Sunday, February 21, 2016

My father is a Cuban refugee.  I remember once, twenty years ago, on a family get away to Key West, that I saw a vintage marketing poster from the 40’s that had described the island as “so near, and yet so foreign.”  That’s profound.  The past recedes so quickly from us, and yet the all-powerful present can’t really ever break free of it.  We can be reconciled, I’m pretty sure, but the thread connecting things cannot be unwound.  And, what was once everyday life really does seem foreign, like someone else lived it, when you look back.

His family came to Miami in 1959, some jewelry hidden in the hollowed-out bread of a Cuban sandwich his mother somehow talked through all the security checkpoints, and got onto the plane.  For lots of immigrants, America is not only the beginning point for a new narrative, it’s the end point of a story that came first.  One opportunity opens, as another set of possibilities and dreams decisively ends.  America’s Horatio-Algerian-magic ran backwards, before it went forwards; riches to rags, is their original story.  My father’s family ran the Cerveza de Tropical beer brewery in La Habana.  Batista stole their money in the name of the crony elite, and Castro stole their money in the name of the crony non-elite.  They weren’t allowed to not pick a side.  Hypothetical question: is beer political?  As a girl, I decided to hate that paradox, that not choosing is choosing.  But, I think I was wrong.  We have to keep growing, can’t sit still.  That’s what the paradox really is.

I’ve got a photograph of a sea star, and the pattern of its movement in one of the tidal pools.  It was buried, went one way, and turned around to cross back over its own tracks.  What I like about that image is the aesthetic resonance between the implied motion of the waves that sculpted the pattern of the sand, and the crawl tracks.  You can’t see the first action of movement, wave or sea star, but you see the second moment, evidence that there is change and energy in what appears static.  Maybe slow change is what’s stable.

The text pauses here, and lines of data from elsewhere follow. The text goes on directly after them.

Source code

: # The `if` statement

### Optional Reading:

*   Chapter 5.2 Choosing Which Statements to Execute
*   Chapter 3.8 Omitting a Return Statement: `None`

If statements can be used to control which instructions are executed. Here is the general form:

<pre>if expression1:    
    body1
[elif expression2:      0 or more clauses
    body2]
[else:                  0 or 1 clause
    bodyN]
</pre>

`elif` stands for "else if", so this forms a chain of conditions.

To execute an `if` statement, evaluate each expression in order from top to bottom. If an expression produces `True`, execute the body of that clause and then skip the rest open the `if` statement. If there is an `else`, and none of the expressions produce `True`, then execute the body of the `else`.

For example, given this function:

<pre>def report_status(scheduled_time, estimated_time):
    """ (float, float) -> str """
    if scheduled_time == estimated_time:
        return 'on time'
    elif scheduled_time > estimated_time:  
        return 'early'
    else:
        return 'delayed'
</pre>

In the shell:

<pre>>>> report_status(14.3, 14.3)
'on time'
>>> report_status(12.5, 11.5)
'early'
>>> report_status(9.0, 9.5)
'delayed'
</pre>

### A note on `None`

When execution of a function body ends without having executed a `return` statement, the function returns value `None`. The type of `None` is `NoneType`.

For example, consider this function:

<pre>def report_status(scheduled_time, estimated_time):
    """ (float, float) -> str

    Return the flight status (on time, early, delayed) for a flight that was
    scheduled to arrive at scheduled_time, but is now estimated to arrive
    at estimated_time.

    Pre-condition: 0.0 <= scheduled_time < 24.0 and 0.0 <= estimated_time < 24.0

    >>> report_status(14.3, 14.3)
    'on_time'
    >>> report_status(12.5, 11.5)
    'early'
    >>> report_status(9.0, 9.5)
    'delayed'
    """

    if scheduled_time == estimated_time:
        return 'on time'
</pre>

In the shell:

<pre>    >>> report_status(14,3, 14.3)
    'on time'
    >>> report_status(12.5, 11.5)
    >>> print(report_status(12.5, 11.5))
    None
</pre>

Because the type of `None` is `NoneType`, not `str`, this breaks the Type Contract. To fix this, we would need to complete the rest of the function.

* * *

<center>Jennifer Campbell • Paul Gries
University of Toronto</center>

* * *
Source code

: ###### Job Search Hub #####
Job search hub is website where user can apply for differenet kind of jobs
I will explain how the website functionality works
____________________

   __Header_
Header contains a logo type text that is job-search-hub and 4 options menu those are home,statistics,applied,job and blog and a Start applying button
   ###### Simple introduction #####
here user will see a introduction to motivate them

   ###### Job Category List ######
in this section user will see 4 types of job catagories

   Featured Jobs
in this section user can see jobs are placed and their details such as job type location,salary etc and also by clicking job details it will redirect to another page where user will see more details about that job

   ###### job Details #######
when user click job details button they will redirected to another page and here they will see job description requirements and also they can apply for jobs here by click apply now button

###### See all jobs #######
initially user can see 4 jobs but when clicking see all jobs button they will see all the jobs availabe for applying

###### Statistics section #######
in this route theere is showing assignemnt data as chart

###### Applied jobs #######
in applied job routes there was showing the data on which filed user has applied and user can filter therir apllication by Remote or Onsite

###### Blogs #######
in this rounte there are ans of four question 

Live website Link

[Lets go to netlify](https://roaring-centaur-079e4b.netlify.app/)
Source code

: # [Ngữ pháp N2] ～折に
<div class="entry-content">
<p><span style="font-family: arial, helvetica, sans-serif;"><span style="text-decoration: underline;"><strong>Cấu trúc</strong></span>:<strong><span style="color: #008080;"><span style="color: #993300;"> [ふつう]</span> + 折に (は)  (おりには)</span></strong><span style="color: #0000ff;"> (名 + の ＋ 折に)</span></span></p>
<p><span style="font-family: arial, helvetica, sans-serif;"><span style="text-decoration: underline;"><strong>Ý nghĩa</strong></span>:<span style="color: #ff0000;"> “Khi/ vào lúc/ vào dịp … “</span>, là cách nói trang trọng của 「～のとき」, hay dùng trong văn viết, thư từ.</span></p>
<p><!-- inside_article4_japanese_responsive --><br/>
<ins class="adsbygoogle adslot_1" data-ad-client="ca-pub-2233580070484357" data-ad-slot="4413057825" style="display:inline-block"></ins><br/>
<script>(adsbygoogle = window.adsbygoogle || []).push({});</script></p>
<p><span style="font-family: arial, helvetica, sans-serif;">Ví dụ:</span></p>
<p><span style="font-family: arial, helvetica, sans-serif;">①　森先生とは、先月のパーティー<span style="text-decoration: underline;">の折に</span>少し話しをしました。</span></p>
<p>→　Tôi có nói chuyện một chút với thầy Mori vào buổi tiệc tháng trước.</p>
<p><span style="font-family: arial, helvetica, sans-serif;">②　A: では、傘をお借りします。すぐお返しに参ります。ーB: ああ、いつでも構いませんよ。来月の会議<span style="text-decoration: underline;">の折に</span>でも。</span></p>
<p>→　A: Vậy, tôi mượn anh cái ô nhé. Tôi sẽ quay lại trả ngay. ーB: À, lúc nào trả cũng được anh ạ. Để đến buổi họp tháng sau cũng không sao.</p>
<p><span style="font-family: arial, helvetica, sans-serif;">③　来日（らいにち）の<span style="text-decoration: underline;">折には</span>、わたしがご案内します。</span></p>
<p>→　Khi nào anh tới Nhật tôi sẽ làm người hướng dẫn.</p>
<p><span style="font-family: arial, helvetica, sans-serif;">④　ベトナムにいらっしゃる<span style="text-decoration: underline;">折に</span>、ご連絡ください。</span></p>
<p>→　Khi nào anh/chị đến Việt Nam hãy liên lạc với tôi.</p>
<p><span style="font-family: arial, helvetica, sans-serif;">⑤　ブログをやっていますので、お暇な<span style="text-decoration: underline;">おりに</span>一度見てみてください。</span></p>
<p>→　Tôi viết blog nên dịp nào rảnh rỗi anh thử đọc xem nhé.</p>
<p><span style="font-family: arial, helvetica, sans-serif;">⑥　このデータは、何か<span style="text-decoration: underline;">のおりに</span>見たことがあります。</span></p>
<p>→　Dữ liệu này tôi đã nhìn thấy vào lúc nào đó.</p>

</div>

Reinvention is the continuity of barrier islands.  Another image that I like shows a decaying, fallen tree on the Sound side of North Captiva Island.  There are so many depths of field in that photograph; the tree limbs projecting themselves into the mirror world of the water’s surface, reaching for the reflected sky that goes down instead of up.  And, underneath the quicksilver barrier of the water, I know that a new world is starting.  A photosynthetic life, that went heavenward, is being reinvented as the cradle for marine life, sanctuary for fry, host for snails, anchor of oysters.

1 comment:

  1. Interesting! I love-- "that not choosing is choosing, but I think I was wrong" I think about this a lot and still ponder over this but I agree with you.